なんでも内科診療日誌

とりあえず何でも診ている内科の診療記録

痛風の関節炎

2022年03月08日 | Weblog

 先週金曜日に、整形外科クリニックで痛風で治療していた57歳男性が内科に入院していた。内科の若い先生が水曜日に外来(内科新患)で診て、症状が続いての入院だった。

 病棟に随分若い患者さんが入院しているなあ、と思って経過を確認した。2月10日過ぎから症状があったので、3~4週間の経過になる。

 不明熱としていたが、発熱と同時に両側膝関節炎・右足関節炎もある。痛風で通院していたので、基本的には痛風の関節炎の患者さんだ。(関節痛と関節炎を明確に区別していない感じだったので、関節炎ですねと強調した)

 入院後はコルヒチン(0.5mg)3錠分3を処方していた。入院後は発熱がなく、炎症反応も軽減していた。経過としては問題がない。

 

 主治医の若い先生の許可をとって、患者さんを診察した。大柄な男性で髭が目立つ。ちょっと診せてもらっていいですか、と話かけた。経過をきちんと話してくれた。
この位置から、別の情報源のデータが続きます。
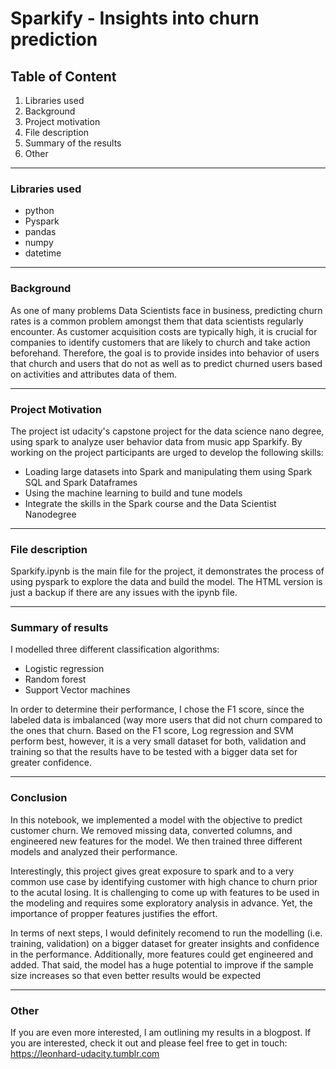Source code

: ﻿# Sparkify - Insights into churn prediction
## Table of Content

 1. Libraries used
 2. Background
 3. Project motivation
 4. File description
 5. Summary of the results
 6. Other
_______
### Libraries used
- python
- Pyspark
- pandas
- numpy
- datetime
_______

### Background
As one of many problems Data Scientists face in business, predicting churn rates is a common problem  amongst them that data scientists regularly encounter. As customer acquisition costs are typically high, it is crucial for companies to identify customers that are likely to church and take action beforehand. Therefore, the goal is to provide insides into behavior of users that church and users that do not as well as to predict churned users based on activities and attributes data of them.

_______

### Project Motivation

The project ist udacity's capstone project for the data science nano degree, using spark to analyze user behavior data from music app Sparkify. By working on the project participants are urged to develop the following skills:

- Loading large datasets into Spark and manipulating them using Spark SQL and Spark Dataframes
- Using the machine learning to build and tune models
- Integrate the skills in the Spark course and the Data Scientist Nanodegree

_______
### File description

Sparkify.ipynb is the main file for the project, it demonstrates the process of using pyspark to explore the data and build the model. The HTML version is just a backup if there are any issues with the ipynb file.
_______
### Summary of results

I modelled three different classification algorithms:
- Logistic regression
- Random forest
- Support Vector machines

In order to determine their performance, I chose the F1 score, since the labeled data is imbalanced (way more users that did not churn compared to the ones that churn. Based on the F1 score, Log regression and SVM perform best, however, it is a very small dataset for both, validation and training so that the results have to be tested with a bigger data set for greater confidence.
_______
### Conclusion

In this notebook, we implemented a model with the objective to predict customer churn. We removed missing data, converted columns, and engineered new features for the model. We then trained three different models and analyzed their performance.

Interestingly, this project gives great exposure to spark and to a very common use case by identifying customer with high chance to churn prior to the acutal losing. It is challenging to come up with features to be used in the modeling and requires some exploratory analysis in advance. Yet, the importance of propper features justifies the effort. 

In terms of next steps, I would definitely recomend to run the modelling (i.e. training, validation) on a bigger dataset for greater insights and confidence in the performance. Additionally, more features could get engineered and added. That said, the model has a huge potential to improve if the sample size increases so that even better results would be expected
_______
### Other

If you are even more interested, I am outlining my results in a blogpost. If you are interested, check it out and please feel free to get in touch: https://leonhard-udacity.tumblr.com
 17~18年前(40歳代)から痛風で整形外科クリニックに通院している。尿酸が高い時は8mg/dlを越えていたそうだ。

 関節炎はもっぱら膝関節で大抵は片側に起きるが、両側のこともある。足関節炎の時もある。第一中足趾節関節に関節炎が起きたことはそうだ。今回左の第一中足趾節関節に発赤・軽度腫脹がある。指摘すると少し痛かったらしい。膝関節・足関節がひどく痛むので、そこは気にしていなかったようだ。
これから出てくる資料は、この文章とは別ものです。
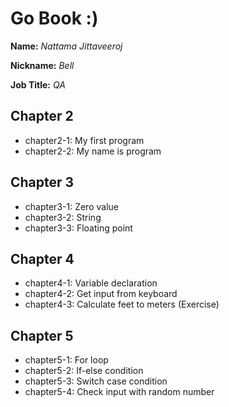 # Go Book :)

**Name:** *Nattama Jittaveeroj*

**Nickname:** *Bell*

**Job Title:** *QA*

## Chapter 2

* chapter2-1: My first program
* chapter2-2: My name is program

## Chapter 3

* chapter3-1: Zero value
* chapter3-2: String
* chapter3-3: Floating point

## Chapter 4

* chapter4-1: Variable declaration
* chapter4-2: Get input from keyboard
* chapter4-3: Calculate feet to meters (Exercise)

## Chapter 5

* chapter5-1: For loop
* chapter5-2: If-else condition
* chapter5-3: Switch case condition
* chapter5-4: Check input with random number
 今回は発熱と両側膝関節痛がほとんど同時に発症していた。少し遅れて(数日)右足関節痛も出現した。発熱は40℃になることもあったそうだ。

 両膝関節がかなり腫脹して、整形外科クリニックで4回関節穿刺をして、処置をしていた。それ以上はできないと言われた。今見ると、両膝関節の腫脹はあまり目立たない。

 ロキソニンを2週間くらい内服して、心窩部痛が出現してやめていた。ロキソニンはあまり効いていなかったようだ。
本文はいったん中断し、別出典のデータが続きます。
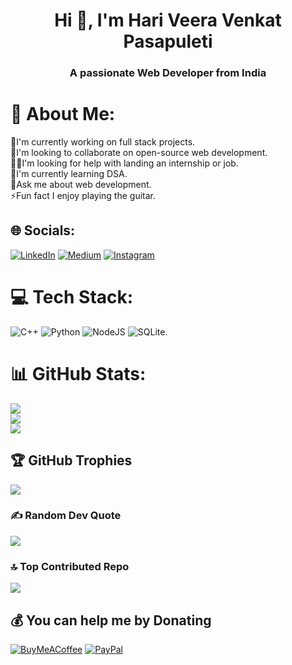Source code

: <h1 align="center">Hi 👋, I'm Hari Veera Venkat Pasapuleti</h1>
<h3 align="center">A passionate Web Developer from India</h3>


# 💫 About Me:
🔭I'm currently working on full stack projects.<br>👬I'm looking to collaborate on open-source web development.<br>🤝🏻I'm looking for help with landing an internship or job.<br>🌱I'm currently learning DSA.<br>💬Ask me about web development.<br>⚡Fun fact I enjoy playing the guitar.

## 🌐 Socials:
[![LinkedIn](https://img.shields.io/badge/LinkedIn-%230077B5.svg?logo=linkedin&logoColor=white)](https://www.linkedin.com/in/hari-veera-venkat-pasapuleti-0043a8284/) [![Medium](https://img.shields.io/badge/Medium-12100E?logo=medium&logoColor=white)](https://medium.com/@haripasapuleti8055) [![Instagram](https://img.shields.io/badge/Instagram-%23E4405F.svg?logo=Instagram&logoColor=white)](https://www.instagram.com/hari__pasapuleti/) 

# 💻 Tech Stack:
![C++](https://img.shields.io/badge/c++-%2300599C.svg?style=for-the-badge&logo=c%2B%2B&logoColor=white) ![Python](https://img.shields.io/badge/python-3670A0?style=for-the-badge&logo=python&logoColor=ffdd54) ![NodeJS](https://img.shields.io/badge/node.js-6DA55F?style=for-the-badge&logo=node.js&logoColor=white) ![SQLite](https://img.shields.io/badge/sqlite-%2307405e.svg?style=for-the-badge&logo=sqlite&logoColor=white).
# 📊 GitHub Stats:
![](https://github-readme-stats.vercel.app/api?username=HariPasapuleti&theme=dark&hide_border=false&include_all_commits=false&count_private=false)<br/>
![](https://github-readme-streak-stats.herokuapp.com/?user=HariPasapuleti&theme=white&hide_border=false)<br/>
![](https://github-readme-stats.vercel.app/api/top-langs/?username=HariPasapuleti&theme=dark&hide_border=false&include_all_commits=false&count_private=false&layout=compact)

## 🏆 GitHub Trophies
![](https://github-profile-trophy.vercel.app/?username=HariPasapuleti&theme=shadow_blue&no-frame=false&no-bg=false&margin-w=4)

### ✍ Random Dev Quote
![](https://quotes-github-readme.vercel.app/api?type=vetical&theme=radical)

### 🔝 Top Contributed Repo
![](https://github-contributor-stats.vercel.app/api?username=HariPasapuleti&limit=1&theme=dark&combine_all_yearly_contributions=true)


## 💰 You can help me by Donating
[![BuyMeACoffee](https://img.shields.io/badge/Buy%20Me%20a%20Coffee-ffdd00?style=for-the-badge&logo=buy-me-a-coffee&logoColor=black)](https://buymeacoffee.com/haripasapuleti) [![PayPal](https://img.shields.io/badge/PayPal-00457C?style=for-the-badge&logo=paypal&logoColor=white)](https://www.paypal.com/paypalme/kvskmurty2802/)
 左膝関節痛はかなり良くなって(今日になってと言う)、ほとんど気にならなくなっていた。右膝関節はまだ屈曲するとけっこう痛い。右足関節炎症も軽減しているがまだある。

 

 経過中に咽頭痛と下痢があったらしい。皮疹には気づいていないし、現在はない。成人Still病もちょっと考えていたが、この患者さんは関節炎そのものだった。たぶん痛風の関節炎としての程度が通常より重度ということなのだろう。

 山口らの成人Still病の分類基準を満たしてしまうが、これは除外項目が大事で、他疾患があれば該当しない。

 若い先生は入院時に血液培養を提出して、リウマチ膠原病・リンパ腫の検査も提出していた。今のところ判明した分は陰性だった。

 

 これまで、NSAIDsで良くならない痛風をみることはなかった。(そもそも患者さんは痛風の関節炎で内科外来は受診しないが)今回は整形外科で関節穿刺をしたり、ロキソニンを内服したのも効いてきたのかもしれないが、コルヒチンが効いた症例ということになるようだ。

 痛風(関節炎)の程度が重度であれば、NSAIDs・コルヒチン・ステロイドを組み合させて治療することになるのだろう。とりあえず、現在のコルヒチンを継続して症状と炎症反応の推移をみてもらうことにした。